| WORK TASK |
Gather each line containing the string "blue" from these entries.

Dataset entries
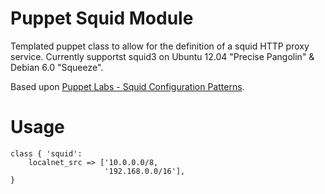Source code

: Puppet Squid Module
===================

Templated puppet class to allow for the definition of a squid HTTP proxy service. Currently supportst squid3 on Ubuntu 12.04 "Precise Pangolin" & Debian 6.0 "Squeeze".

Based upon [Puppet Labs - Squid Configuration Patterns].

[Puppet Labs - Squid Configuration Patterns]: http://projects.puppetlabs.com/projects/1/wiki/Squid_Configuration_Patterns

Usage
=====

    class { 'squid':
        localnet_src => ['10.0.0.0/8,
                         '192.168.0.0/16'],
    }
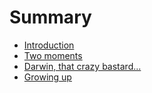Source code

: # Summary

* [Introduction](README.md)
* [Two moments](./two-moments.md)
* [Darwin, that crazy bastard...](./darwin.md)
* [Growing up](./growing-up.md)

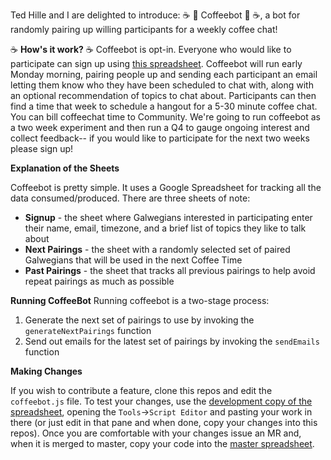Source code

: Ted Hille and I are delighted to introduce: :coffee: :robot: Coffeebot :robot: :coffee:, a bot for randomly pairing up willing participants for a weekly coffee chat!

:coffee: **How's it work?** :coffee:
Coffeebot is opt-in. Everyone who would like to participate can sign up using [this spreadsheet](https://docs.google.com/spreadsheets/d/1veuNRLwbFSkc-OQctHRoN0Z9X7NDvkuMLyJw1X5-bYw/edit?usp=sharing). Coffeebot will run early Monday morning, pairing people up and sending each participant an email letting them know who they have been scheduled to chat with, along with an optional recommendation of topics to chat about. Participants can then find a time that week to schedule a hangout for a 5-30 minute coffee chat. You can bill coffeechat time to Community.
We're going to run coffeebot as a two week experiment and then run a Q4 to gauge ongoing interest and collect feedback-- if you would like to participate for the next two weeks please sign up!

**Explanation of the Sheets**

Coffeebot is pretty simple. It uses a Google Spreadsheet for tracking all the data consumed/produced. There are three sheets of note:

* **Signup** - the sheet where Galwegians interested in participating enter their name, email, timezone, and a brief list of topics they like to talk about
* **Next Pairings** - the sheet with a randomly selected set of paired Galwegians that will be used in the next Coffee Time
* **Past Pairings** - the sheet that tracks all previous pairings to help avoid repeat pairings as much as possible

**Running CoffeeBot**
Running coffeebot is a two-stage process:

1. Generate the next set of pairings to use by invoking the `generateNextPairings` function
2. Send out emails for the latest set of pairings by invoking the `sendEmails` function

**Making Changes**

If you wish to contribute a feature, clone this repos and edit the `coffeebot.js` file. To test your changes, use the [development copy of the spreadsheet](https://docs.google.com/spreadsheets/d/18fWdgmJVGZw-dJMSSb7sKf67JU-wxSOahQVAZ0cRPd4/edit#gid=0), opening the `Tools`->`Script Editor` and pasting your work in there (or just edit in that pane and when done, copy your changes into this repos). Once you are comfortable with your changes issue an MR and, when it is merged to master, copy your code into the [master spreadsheet](https://docs.google.com/spreadsheets/d/1veuNRLwbFSkc-OQctHRoN0Z9X7NDvkuMLyJw1X5-bYw/edit?ts=5eb1c995#gid=0).
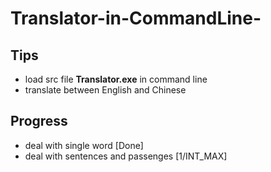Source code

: # Translator-in-CommandLine-
## Tips
* load src file **Translator.exe** in command line
* translate between English and Chinese
## Progress
* deal with single word [Done]
* deal with sentences and passenges [1/INT_MAX]
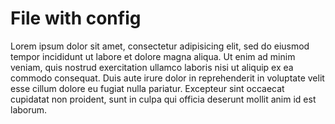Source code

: <!-- [markdown-themeable-pdf] options:
theme:
  enableDefaultStyles: true
  codeHighlightingTheme: github-gist.css
  customStylesPath: markdown-themeable-pdf/styles.css
  customHeaderPath: markdown-themeable-pdf/pdfHeader.html
  customFooterPath: markdown-themeable-pdf/pdfFooter.html
html:
  html: true
  linkify: true
  typographer: true
  xhtmlOut: false
  breaks: false
  quotes: '""'''''
  enableCodeHighlighting: true
  codeHighlightingAuto: false
  enableImSizeMarkup: true
  enableCheckboxes: true
  enableSmartArrows: true
  enableTOC: true
  enableAnchor: false
  tocFirstLevel: 2
  tocLastLevel: 6
  anchorLinkSymbol: '#'
  enableEmoji: 1
  enableFootnotes: true
pdf:
  format: A4
  width: ''
  height: ''
  landscape: false
  displayHeaderFooter: true
  margin:
    top: 2.5cm
    right: 1cm
    bottom: 2cm
    left: 1cm
jpeg:
  quality: 90
  width: ''
  height: ''
png:
  width: ''
  height: ''
imageExportFileType: png
--- [markdown-themeable-pdf] options; -->
# File with config

Lorem ipsum dolor sit amet, consectetur adipisicing elit, sed do eiusmod tempor incididunt ut labore et dolore magna aliqua. Ut enim ad minim veniam, quis nostrud exercitation ullamco laboris nisi ut aliquip ex ea commodo consequat. Duis aute irure dolor in reprehenderit in voluptate velit esse cillum dolore eu fugiat nulla pariatur. Excepteur sint occaecat cupidatat non proident, sunt in culpa qui officia deserunt mollit anim id est laborum.

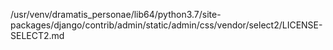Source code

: /usr/venv/dramatis_personae/lib64/python3.7/site-packages/django/contrib/admin/static/admin/css/vendor/select2/LICENSE-SELECT2.md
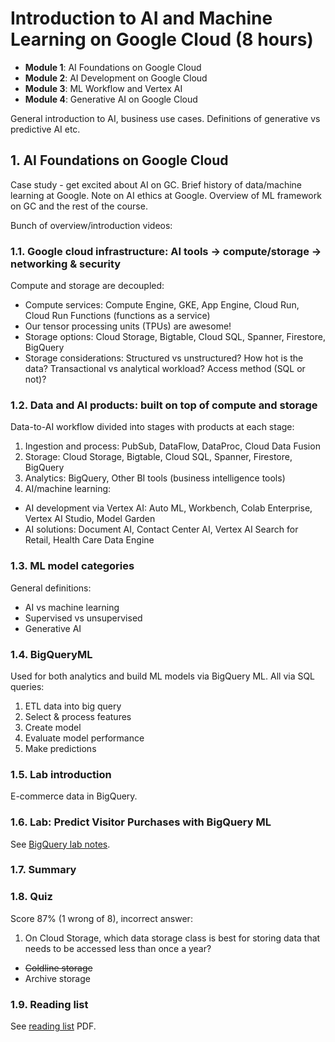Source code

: # Introduction to AI and Machine Learning on Google Cloud (8 hours)

- **Module 1**: AI Foundations on Google Cloud
- **Module 2**: AI Development on Google Cloud
- **Module 3**: ML Workflow and Vertex AI
- **Module 4**: Generative AI on Google Cloud

General introduction to AI, business use cases. Definitions of generative vs predictive AI etc.

## 1. AI Foundations on Google Cloud

Case study - get excited about AI on GC. Brief history of data/machine learning at Google. Note on AI ethics at Google. Overview of ML framework on GC and the rest of the course.

Bunch of overview/introduction videos:

### 1.1. Google cloud infrastructure: AI tools → compute/storage → networking & security

Compute and storage are decoupled:

- Compute services: Compute Engine, GKE, App Engine, Cloud Run, Cloud Run Functions (functions as a service)
- Our tensor processing units (TPUs) are awesome!
- Storage options: Cloud Storage, Bigtable, Cloud SQL, Spanner, Firestore, BigQuery
- Storage considerations: Structured vs unstructured? How hot is the data? Transactional vs analytical workload? Access method (SQL or not)?

### 1.2. Data and AI products: built on top of compute and storage

Data-to-AI workflow divided into stages with products at each stage:

1. Ingestion and process: PubSub, DataFlow, DataProc, Cloud Data Fusion
2. Storage: Cloud Storage, Bigtable, Cloud SQL, Spanner, Firestore, BigQuery
3. Analytics: BigQuery, Other BI tools (business intelligence tools)
4. AI/machine learning:

- AI development via Vertex AI: Auto ML, Workbench, Colab Enterprise, Vertex AI Studio, Model Garden
- AI solutions: Document AI, Contact Center AI, Vertex AI Search for Retail, Health Care Data Engine

### 1.3. ML model categories

General definitions:

- AI vs machine learning
- Supervised vs unsupervised
- Generative AI

### 1.4. BigQueryML

Used for both analytics and build ML models via BigQuery ML. All via SQL queries:

1. ETL data into big query
2. Select & process features
3. Create model
4. Evaluate model performance
5. Make predictions

### 1.5. Lab introduction

E-commerce data in BigQuery.

### 1.6. Lab: Predict Visitor Purchases with BigQuery ML

See [BigQuery lab notes](https://github.com/gperdrizet/GCSB_MLE/blob/section_01/01-AI_ML_on_google_cloud/bigquery_lab_notes.md).

### 1.7. Summary

### 1.8. Quiz

Score 87% (1 wrong of 8), incorrect answer:

1. On Cloud Storage, which data storage class is best for storing data that needs to be accessed less than once a year?

- ~~Coldline storage~~
- Archive storage

### 1.9. Reading list

See [reading list](https://github.com/gperdrizet/GCSB_MLE/blob/section_01/01-AI_ML_on_google_cloud/reading_list.pdf) PDF.
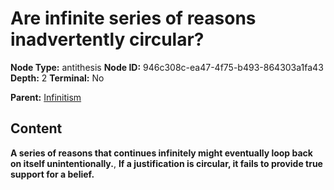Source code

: # Are infinite series of reasons inadvertently circular?

**Node Type:** antithesis
**Node ID:** 946c308c-ea47-4f75-b493-864303a1fa43
**Depth:** 2
**Terminal:** No

**Parent:** [Infinitism](infinitism.md)

## Content

**A series of reasons that continues infinitely might eventually loop back on itself unintentionally.**, **If a justification is circular, it fails to provide true support for a belief.**
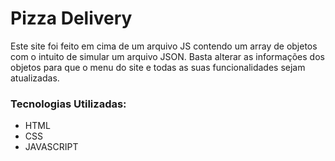 # Pizza Delivery

Este site foi feito em cima de um arquivo JS contendo um array de objetos com o intuito de simular um arquivo JSON. Basta alterar as informações dos objetos para que o menu do site e todas as suas funcionalidades sejam atualizadas.

### Tecnologias Utilizadas:
<ul>
  <li>HTML</li>
  <li>CSS</li>
  <li>JAVASCRIPT</li>
</ul>
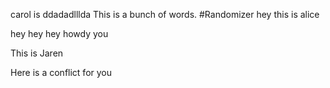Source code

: 
carol is ddadadlllda
This is a bunch of words.
#Randomizer
hey this is alice


hey hey hey
howdy you

This is Jaren

Here is a conflict for you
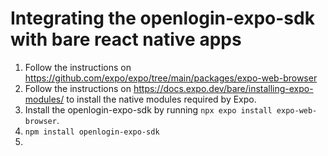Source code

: # Integrating the openlogin-expo-sdk with bare react native apps

1. Follow the instructions on https://github.com/expo/expo/tree/main/packages/expo-web-browser
2. Follow the instructions on https://docs.expo.dev/bare/installing-expo-modules/ to install the native modules required by Expo.
3. Install the openlogin-expo-sdk by running `npx expo install expo-web-browser`.
4. `npm install openlogin-expo-sdk`
5. 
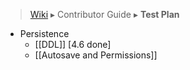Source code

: > [Wiki](Home) ▸ Contributor Guide ▸ **Test Plan**

- Persistence
    - [[DDL]] [4.6 done]
    - [[Autosave and Permissions]]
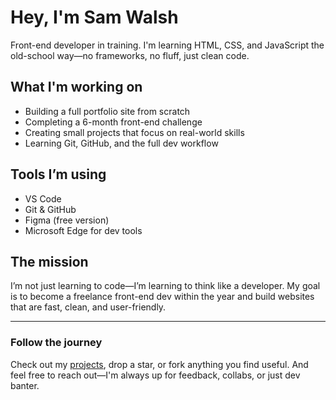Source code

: # Hey, I'm Sam Walsh

Front-end developer in training. I'm learning HTML, CSS, and JavaScript the old-school way—no frameworks, no fluff, just clean code.

## What I'm working on

- Building a full portfolio site from scratch
- Completing a 6-month front-end challenge
- Creating small projects that focus on real-world skills
- Learning Git, GitHub, and the full dev workflow

## Tools I’m using

- VS Code
- Git & GitHub
- Figma (free version)
- Microsoft Edge for dev tools

## The mission

I’m not just learning to code—I’m learning to think like a developer. My goal is to become a freelance front-end dev within the year and build websites that are fast, clean, and user-friendly.

---

### Follow the journey

Check out my [projects](#), drop a star, or fork anything you find useful. And feel free to reach out—I'm always up for feedback, collabs, or just dev banter.

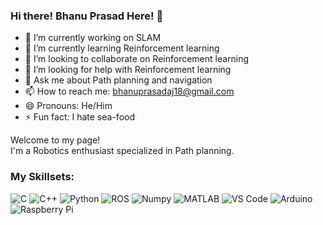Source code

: ### Hi there! Bhanu Prasad Here! 👋

- 🔭 I’m currently working on SLAM
- 🌱 I’m currently learning Reinforcement learning
- 👯 I’m looking to collaborate on Reinforcement learning
- 🤔 I’m looking for help with Reinforcement learning
- 💬 Ask me about Path planning and navigation
- 📫 How to reach me: bhanuprasadaj18@gmail.com
- 😄 Pronouns: He/Him
- ⚡ Fun fact: I hate sea-food

<p>Welcome to my page! </br> I'm a Robotics enthusiast specialized in Path planning. </p>
<h3>My Skillsets:</h3>
<p>

<img alt="C" src="https://img.shields.io/badge/C-%23A8B9CC?logo=C&logoColor=white&logoSize=auto"> <!-- height="30" width="50"> -->
<img alt="C++" src="https://img.shields.io/badge/C%2B%2B-%2300599C?logo=C%2B%2B&logoColor=white&logoSize=auto"> <!-- height="30" width="70"> -->
<img alt="Python" src="https://img.shields.io/badge/python-%233776AB?logo=python&logoColor=yellow&logoSize=auto"> <!-- height="30" width="70"/> -->
<img alt="ROS" src="https://img.shields.io/badge/ROS-%2322314E?logo=ROS&logoColor=black&logoSize=auto&labelColor=white"> <!-- height="30" width="70">  -->
<img alt="Numpy" src="https://img.shields.io/badge/Numpy-blue?logo=numpy&logoColor=yellow&logoSize=auto"> <!-- height="30" width="70"/> -->
<img alt="MATLAB" src="https://img.shields.io/badge/MATLAB-blue?logoSize=auto"> <!-- height="30" width="70"> -->
<img alt="VS Code" src="https://img.shields.io/badge/VS_Code-white?logo=Visual%20Studio%20Code&logoColor=%23007ACC&logoSize=auto"> <!-- height="30" width="90"> -->
<img alt="Arduino" src="https://img.shields.io/badge/Arduino-%2300878F?logo=Arduino&logoColor=White&labelColor=%2300878F&color=white
">
<img alt="Raspberry Pi" src="https://img.shields.io/badge/RaspberryPi-%23A22846?logo=RaspberryPi&logoColor=green&labelColor=%23A22846
">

| RESPONSE |
<img alt="Numpy" src="https://img.shields.io/badge/Numpy-blue?logo=numpy&logoColor=yellow&logoSize=auto"> <!-- height="30" width="70"/> -->
<img alt="MATLAB" src="https://img.shields.io/badge/MATLAB-blue?logoSize=auto"> <!-- height="30" width="70"> -->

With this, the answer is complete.